5.34 Compensatory time may be accumulated into a running account up to a maximum of four hundred eighty (480) hours each year. All hours accumulated above the maximum will be paid out on the next appropriate check. All compensatory time accounts will be paid out to the Employees on the first paycheck in December of each year but an Employee may keep up to twenty-four (24) hours to carry into the next year.


. . .

9.3. Employees required to work on any of the holidays set forth herein shall be entitled to receive straight-time pay for the hours worked plus a compensatory day and one-half (1-1/2) off or twelve (12) hours pay at the Employee's option. The compensatory day is to be selected by the Employee, subject to the approval of the Sheriff or his/her delegated assistant.


. . .

10.4 The number of Employees on vacation within a given classification at one time shall be determined by the Sheriff or his/her delegated assistant.

. . .


15.1 Grievance. A grievance is defined as any matter involving the interpretation, application or enforcement of the terms of this Agreement.

. . .

15.3 Arbitration. If a satisfactory settlement is not reached as outlined above, the Union may within ten (10) days after the written answer is received or due from the County Personnel and Labor Negotiations Committee request the Wisconsin Employment Relations Commission to appoint an arbitrator from its staff to hear the grievance, whose decision shall be final and binding on both parties. In rendering his decision, the arbitrator shall neither add to, detract from nor modify any of the provisions of the Agreement.
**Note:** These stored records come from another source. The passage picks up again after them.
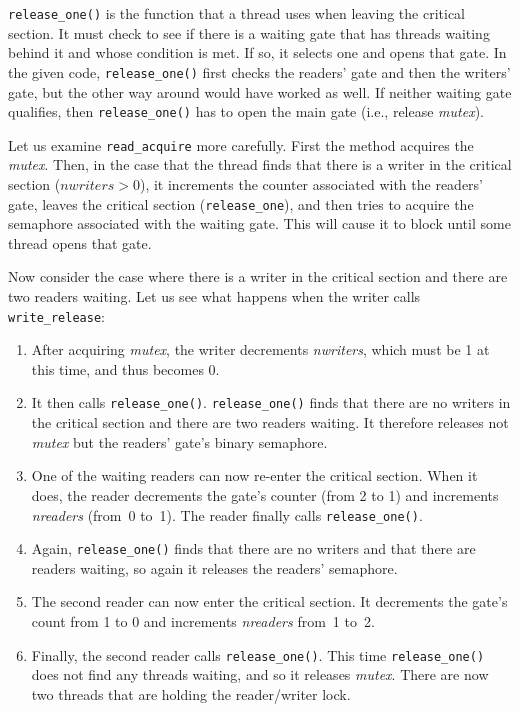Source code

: \documentclass{report}
\begin{document}
\texttt{release\_one()} is the function that a thread uses when leaving
the critical section.  It must check to see if there is a waiting gate
that has threads waiting behind it and whose condition is met.
If so, it selects one and opens that gate.  In the given code,
\texttt{release\_one()} first checks the readers' gate and then the
writers' gate, but the other way around would have worked as well.
If neither waiting gate qualifies, then \texttt{release\_one()} 
has to open the main gate (i.e., release \textit{mutex}).

Let us examine \texttt{read\_acquire} more carefully.
First the method acquires the \textit{mutex}.
Then, in the case that the thread
finds that there is a writer in the critical section
($\mathit{nwriters > 0}$), it increments the counter associated with
the readers' gate, leaves the critical section (\texttt{release\_one}),
and then tries to acquire the semaphore associated with the waiting gate.
This will cause it to block until some thread opens that gate.

Now consider the case where there is a writer in the critical
section and there are two readers waiting.  Let us see what happens when
the writer calls \texttt{write\_release}:
\begin{enumerate}
\item After acquiring \textit{mutex}, the writer decrements
\textit{nwriters}, which must be 1 at this time, and thus becomes 0.
\item It then calls \texttt{release\_one()}.
\texttt{release\_one()} finds that there are no writers in the critical section
and there are two readers waiting.  It therefore releases not
\textit{mutex} but the readers' gate's binary semaphore.
\item One of the waiting readers can now re-enter the critical section.
When it does, the reader decrements the gate's counter (from 2 to 1)
and increments \textit{nreaders} (from~0 to~1).
The reader finally calls \texttt{release\_one()}.
\item Again, \texttt{release\_one()} finds that there are no writers and
that there are readers waiting, so again it releases the readers' semaphore.
\item The second reader can now enter the critical section.
It decrements the gate's count from 1 to 0 and increments \textit{nreaders}
from~1 to~2.
\item Finally, the second reader  calls \texttt{release\_one()}.
This time \texttt{release\_one()} does not find any threads waiting,
and so it releases \textit{mutex}.
There are now two threads that are holding the reader/writer lock.
\end{enumerate}
\end{document}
The facts are not significantly disputed. On two occasions in 1993, the Department, by action of Chief Deputy Jerold Witte, denied requests for time off filed by third shift Sergeant Rodney Kreitzman. In both cases, the reason given was that the Corporal assigned to that shift was already scheduled to take time off. There is no dispute that prior to the end of December, 1992, this was not the department's policy, and that up until that time it was possible for two "rank officers" (which included Corporals and Sergeants, but not Lieutenants who are outside the unit) to take time off at the same time, even if this left a given shift without an assigned supervisor.
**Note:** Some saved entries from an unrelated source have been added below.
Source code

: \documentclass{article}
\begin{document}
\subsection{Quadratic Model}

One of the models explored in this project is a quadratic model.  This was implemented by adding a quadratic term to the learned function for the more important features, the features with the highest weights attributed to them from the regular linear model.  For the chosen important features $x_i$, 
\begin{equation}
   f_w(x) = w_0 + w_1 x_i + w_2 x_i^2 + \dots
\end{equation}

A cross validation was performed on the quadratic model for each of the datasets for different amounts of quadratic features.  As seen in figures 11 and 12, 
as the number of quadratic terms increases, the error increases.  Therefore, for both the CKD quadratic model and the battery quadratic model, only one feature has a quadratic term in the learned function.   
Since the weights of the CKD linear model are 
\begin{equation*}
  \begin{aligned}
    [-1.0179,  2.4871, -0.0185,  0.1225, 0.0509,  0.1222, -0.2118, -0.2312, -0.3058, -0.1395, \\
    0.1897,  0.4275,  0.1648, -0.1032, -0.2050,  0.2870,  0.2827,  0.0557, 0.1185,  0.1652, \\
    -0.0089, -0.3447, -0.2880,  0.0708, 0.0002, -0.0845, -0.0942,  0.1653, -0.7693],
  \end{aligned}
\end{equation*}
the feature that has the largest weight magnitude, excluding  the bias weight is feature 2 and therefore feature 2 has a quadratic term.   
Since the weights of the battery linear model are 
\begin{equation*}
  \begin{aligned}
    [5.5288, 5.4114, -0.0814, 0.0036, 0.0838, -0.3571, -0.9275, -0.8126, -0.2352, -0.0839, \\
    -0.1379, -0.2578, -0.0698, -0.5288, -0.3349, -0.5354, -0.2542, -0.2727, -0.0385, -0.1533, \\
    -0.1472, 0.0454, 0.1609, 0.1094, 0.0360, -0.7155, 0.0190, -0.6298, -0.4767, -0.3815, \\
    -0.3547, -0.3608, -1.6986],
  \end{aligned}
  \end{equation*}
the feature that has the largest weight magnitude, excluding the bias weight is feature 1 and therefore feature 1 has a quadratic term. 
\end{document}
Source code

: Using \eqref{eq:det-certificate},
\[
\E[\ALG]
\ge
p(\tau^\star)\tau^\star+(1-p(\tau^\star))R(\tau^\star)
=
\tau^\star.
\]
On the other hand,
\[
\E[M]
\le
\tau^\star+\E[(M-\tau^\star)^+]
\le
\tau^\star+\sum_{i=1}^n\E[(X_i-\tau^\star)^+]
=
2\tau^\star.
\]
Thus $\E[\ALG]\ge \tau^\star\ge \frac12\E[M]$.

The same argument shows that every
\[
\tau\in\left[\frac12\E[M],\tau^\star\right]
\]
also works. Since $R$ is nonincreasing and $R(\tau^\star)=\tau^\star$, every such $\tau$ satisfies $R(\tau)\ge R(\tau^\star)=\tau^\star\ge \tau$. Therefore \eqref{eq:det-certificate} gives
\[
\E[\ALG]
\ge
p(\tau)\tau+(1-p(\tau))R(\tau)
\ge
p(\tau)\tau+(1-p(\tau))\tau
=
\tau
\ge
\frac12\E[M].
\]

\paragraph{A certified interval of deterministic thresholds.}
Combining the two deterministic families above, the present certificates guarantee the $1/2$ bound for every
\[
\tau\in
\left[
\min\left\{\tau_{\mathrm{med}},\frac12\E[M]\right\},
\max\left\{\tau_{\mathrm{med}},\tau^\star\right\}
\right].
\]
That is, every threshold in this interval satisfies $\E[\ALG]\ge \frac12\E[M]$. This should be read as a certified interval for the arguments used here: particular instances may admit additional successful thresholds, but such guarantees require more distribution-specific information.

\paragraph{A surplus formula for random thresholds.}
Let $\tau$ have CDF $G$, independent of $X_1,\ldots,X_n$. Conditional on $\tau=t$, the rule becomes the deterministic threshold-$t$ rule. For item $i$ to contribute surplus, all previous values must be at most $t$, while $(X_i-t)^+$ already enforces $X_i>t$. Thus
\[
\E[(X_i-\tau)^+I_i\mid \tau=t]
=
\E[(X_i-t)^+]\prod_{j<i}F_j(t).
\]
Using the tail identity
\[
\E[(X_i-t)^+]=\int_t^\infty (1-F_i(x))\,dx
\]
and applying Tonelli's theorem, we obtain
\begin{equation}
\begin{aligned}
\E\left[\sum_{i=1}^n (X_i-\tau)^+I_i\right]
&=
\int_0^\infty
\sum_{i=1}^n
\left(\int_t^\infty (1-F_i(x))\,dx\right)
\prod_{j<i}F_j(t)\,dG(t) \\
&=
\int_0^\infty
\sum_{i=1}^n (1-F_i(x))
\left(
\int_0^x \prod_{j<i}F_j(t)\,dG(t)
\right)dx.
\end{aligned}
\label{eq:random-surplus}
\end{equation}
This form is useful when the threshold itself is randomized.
In the same manner as discussed in my Award in Case 182 between the same parties, issued February 15, 1994, it is clear that the department has sometimes filled and sometimes not filled shift vacancies which fell below the minimum staffing which was considered desirable. Similarly, the department has sometimes replaced and sometimes not replaced a supervisory ranked employe when there was not one remaining. On the day shift, and on the afternoon shift, there are at least three ranking officers (including Lieutenants) on most days. On the night shift, however, the Sergeant and Corporal are unaccompanied by any higher ranking officer. Chief Deputy Witte issued a guidance memo to the Lieutenants in December, 1992 specifying circumstances under which rank officers could be allowed time off, which tightened the requirements so that if two or more rank officers were scheduled to be on duty, one had to remain on duty, unless the reason for absence was unavoidable. Prior to that time, the only restriction had been that Corporals and Sergeants were not permitted to take a full week of vacation at the same time if they worked on the same shift. The "full week" policy dated from approximately the time that the Corporal position was introduced, in early 1991. There is no dispute that no written policy document was produced for either the "full week" policy or the "one ranking officer must remain" policy. There is also no dispute that the Union did not file a grievance over the "full week" policy when that was introduced, and that neither party brought up the matter in the negotiations over the ensuing contract.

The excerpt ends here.